Solve for : x
\( x^2 + 4x + 3 = -(x + 3)(x + 5). \)
Thanks help when you can :)
Factor L side to (x+3)(x+1) then cancel (x+3) from both sides of the equation and solve.... x+1 = - (x+5)
Not sure why you say it is incorrect,
if you solve as instructed: x+1 = - (x+5) you will find x = -3
I think YOU are incorrect... thanx for not really trying though !
You can only cancel x+3 from borh sides (i.e. divide both sides by x+3) as long as x+3 is not zero. Here, x+3 turns out to be zero.

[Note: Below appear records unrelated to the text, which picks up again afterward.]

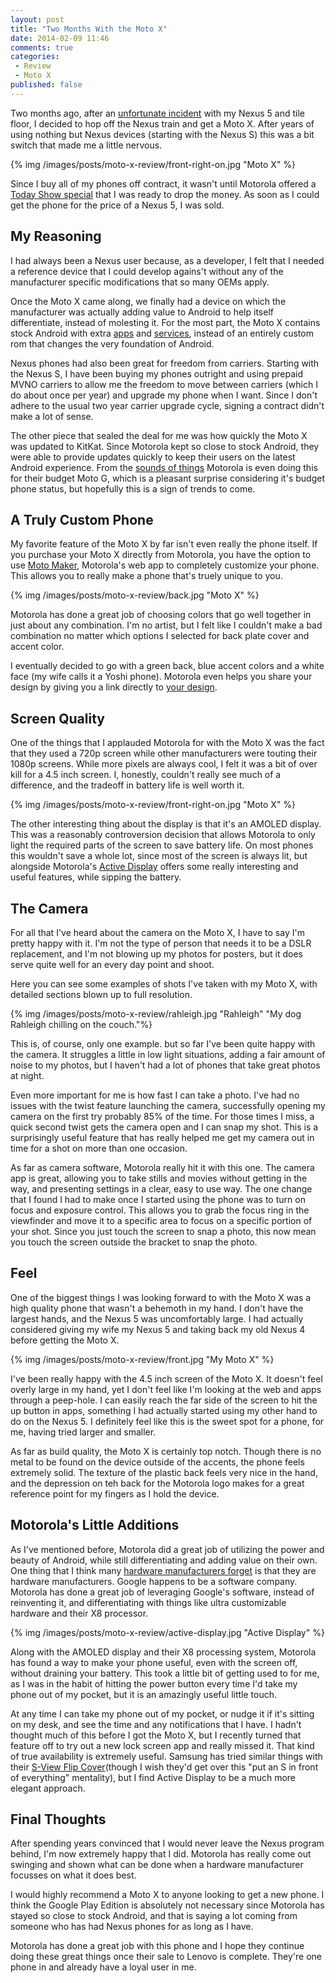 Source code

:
 ```yaml
---
layout: post
title: "Two Months With the Moto X"
date: 2014-02-09 11:46
comments: true
categories: 
 - Review
 - Moto X
published: false
---
```


Two months ago, after an [unfortunate incident](http://www.ebay.com/itm/331089526837?ssPageName=STRK:MESOX:IT&_trksid=p3984.m1561.l2649) with my Nexus 5 and tile floor, I decided to hop off the Nexus train and get a Moto X.  After years of using nothing but Nexus devices (starting with the Nexus S) this was a bit switch that made me a little nervous.

{% img /images/posts/moto-x-review/front-right-on.jpg "Moto X" %}

Since I buy all of my phones off contract, it wasn't until Motorola offered a [Today Show special](http://www.theverge.com/google/2013/12/20/5230680/350-moto-x-is-back-thanks-to-the-today-show) that I was ready to drop the money.  As soon as I could get the phone for the price of a Nexus 5, I was sold.

<!-- more -->

## My Reasoning

I had always been a Nexus user because, as a developer, I felt that I needed a reference device that I could develop agains't without any of the manufacturer specific modifications that so many OEMs apply. 

Once the Moto X came along, we finally had a device on which the manufacturer was actually adding value to Android to help itself differentiate, instead of molesting it.  For the most part, the Moto X contains stock Android with extra [apps](http://www.motorola.com/us/Moto-X-Features-5---And-There%27s-More/motox-features-5-and-theres-more.html) and [services](http://www.motorola.com/us/Moto-X-Features-Touchless-Control/motox-features-2-touchless.html), instead of an entirely custom rom that changes the very foundation of Android.

Nexus phones had also been great for freedom from carriers.  Starting with the Nexus S, I have been buying my phones outright and using prepaid MVNO carriers to allow me the freedom to move between carriers (which I do about once per year) and upgrade my phone when I want.  Since I don't adhere to the usual two year carrier upgrade cycle, signing a contract didn't make a lot of sense.

The other piece that sealed the deal for me was how quickly the Moto X was updated to KitKat. Since Motorola kept so close to stock Android, they were able to provide updates quickly to keep their users on the latest Android experience.  From the [sounds of things](http://www.androidcentral.com/moto-g-two-months) Motorola is even doing this for their budget Moto G, which is a pleasant surprise considering it's budget phone status, but hopefully this is a sign of trends to come.

## A Truly Custom Phone

My favorite feature of the Moto X by far isn't even really the phone itself.  If you purchase your Moto X directly from Motorola, you have the option to use [Moto Maker](https://www.motorola.com/us/motomaker?pid=FLEXR1#exterior/backplate), Motorola's web app to completely customize your phone.  This allows you to really make a phone that's truely unique to you.

{% img /images/posts/moto-x-review/back.jpg "Moto X" %}

Motorola has done a great job of choosing colors that go well together in just about any combination.  I'm no artist, but I felt like I couldn't make a bad combination no matter which options I selected for back plate cover and accent color.

I eventually decided to go with a green back, blue accent colors and a white face (my wife calls it a Yoshi phone).  Motorola even helps you share your design by giving you a link directly to [your design](https://www.motorola.com/us/motomaker?pid=FLEXR1&rear-color=OP100009&accent-color=OP100024&front-color=color-white&memory=optionMemory-16&wallpaper=82PA00000045&power=OP100034#exterior/backplate).

## Screen Quality

One of the things that I applauded Motorola for with the Moto X was the fact that they used a 720p screen while other manufacturers were touting their 1080p screens.  While more pixels are always cool, I felt it was a bit of over kill for a 4.5 inch screen.  I, honestly, couldn't really see much of a difference, and the tradeoff in battery life is well worth it.

{% img /images/posts/moto-x-review/front-right-on.jpg "Moto X" %}

The other interesting thing about the display is that it's an AMOLED display.  This was a reasonably controversion decision that allows Motorola to only light the required parts of the screen to save battery life.  On most phones this wouldn't save a whole lot, since most of the screen is always lit, but alongside Motorola's [Active Display](http://www.motorola.com/us/Moto-X-Features-Active-Display/motox-features-3-active-display.html) offers some really interesting and useful features, while sipping the battery.

## The Camera

For all that I've heard about the camera on the Moto X, I have to say I'm pretty happy with it.  I'm not the type of person that needs it to be a DSLR replacement, and I'm not blowing up my photos for posters, but it does serve quite well for an every day point and shoot.

Here you can see some examples of shots I've taken with my Moto X, with detailed sections blown up to full resolution.

{% img /images/posts/moto-x-review/rahleigh.jpg "Rahleigh" "My dog Rahleigh chilling on the couch."%}

This is, of course, only one example. but so far I've been quite happy with the camera.  It struggles a little in low light situations, adding a fair amount of noise to my photos, but I haven't had a lot of phones that take great photos at night.

Even more important for me is how fast I can take a photo.  I've had no issues with the twist feature launching the camera, successfully opening my camera on the first try probably 85% of the time.  For those times I miss, a quick second twist gets the camera open and I can snap my shot.  This is a surprisingly useful feature that has really helped me get my camera out in time for a shot on more than one occasion.

As far as camera software, Motorola really hit it with this one.  The camera app is great, allowing you to take stills and movies without getting in the way, and presenting settings in a clear, easy to use way.  The one change that I found I had to make once I started using the phone was to turn on focus and exposure control.  This allows you to grab the focus ring in the viewfinder and move it to a specific area to focus on a specific portion of your shot.  Since you just touch the screen to snap a photo, this now mean you touch the screen outside the bracket to snap the photo.

## Feel

One of the biggest things I was looking forward to with the Moto X was a high quality phone that wasn't a behemoth in my hand.  I don't have the largest hands, and the Nexus 5 was uncomfortably large.  I had actually considered giving my wife my Nexus 5 and taking back my old Nexus 4 before getting the Moto X.

{% img /images/posts/moto-x-review/front.jpg "My Moto X" %}

I've been really happy with the 4.5 inch screen of the Moto X.  It doesn't feel overly large in my hand, yet I don't feel like I'm looking at the web and apps through a peep-hole.  I can easily reach the far side of the screen to hit the up button in apps, something I had actually started using my other hand to do on the Nexus 5.  I definitely feel like this is the sweet spot for a phone, for me, having tried larger and smaller.

As far as build quality, the Moto X is certainly top notch.  Though there is no metal to be found on the device outside of the accents, the phone feels extremely solid.  The texture of the plastic back feels very nice in the hand, and the depression on teh back for the Motorola logo makes for a great reference point for my fingers as I hold the device.

## Motorola's Little Additions

As I've mentioned before, Motorola did a great job of utilizing the power and beauty of Android, while still differentiating and adding value on their own.  One thing that I think many [hardware manufacturers forget](http://blogs.wsj.com/korearealtime/2014/01/03/samsungs-new-years-resolution-get-rid-of-old-habits/) is that they are hardware manufacturers.  Google happens to be a software company.  Motorola has done a great job of leveraging Google's software, instead of reinventing it, and differentiating with things like ultra customizable hardware and their X8 processor.

{% img /images/posts/moto-x-review/active-display.jpg "Active Display" %}

Along with the AMOLED display and their X8 processing system, Motorola has found a way to make your phone useful, even with the screen off, without draining your battery.  This took a little bit of getting used to for me, as I was in the habit of hitting the power button every time I'd take my phone out of my pocket, but it is an amazingly useful little touch.  

At any time I can take my phone out of my pocket, or nudge it if it's sitting on my desk, and see the time and any notifications that I have.  I hadn't thought much of this before I got the Moto X, but I recently turned that feature off to try out a new lock screen app and really missed it.  That kind of true availability is extremely useful.  Samsung has tried similar things with their [S-View Flip Cover](http://www.samsung.com/us/mobile/cell-phones-accessories/EF-CI950BBESTA)(though I wish they'd get over this "put an S in front of everything" mentality), but I find Active Display to be a much more elegant approach.

## Final Thoughts

After spending years convinced that I would never leave the Nexus program behind, I'm now extremely happy that I did.  Motorola has really come out swinging and shown what can be done when a hardware manufacturer focusses on what it does best.

I would highly recommend a Moto X to anyone looking to get a new phone.  I think the Google Play Edition is absolutely not necessary since Motorola has stayed so close to stock Android, and that is saying a lot coming from someone who has had Nexus phones for as long as I have.

Motorola has done a great job with this phone and I hope they continue doing these great things once their sale to Lenovo is complete.  They're one phone in and already have a loyal user in me.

Fortuitously, you still get the right answer in this case! However, performing mathematically illegal operations is not valid, whatever the apparent result.
Solve for x:
x^2 + 4 x + 3 = -(x + 3) (x + 5)
Expand out terms of the right hand side:
x^2 + 4 x + 3 = -x^2 - 8 x - 15
Add x^2 + 8 x + 15 to both sides:
2 x^2 + 12 x + 18 = 0
Divide both sides by 2:
x^2 + 6 x + 9 = 0
Write the left hand side as a square:
(x + 3)^2 = 0
Take the square root of both sides:
x + 3 = 0
Subtract 3 from both sides:
x = -3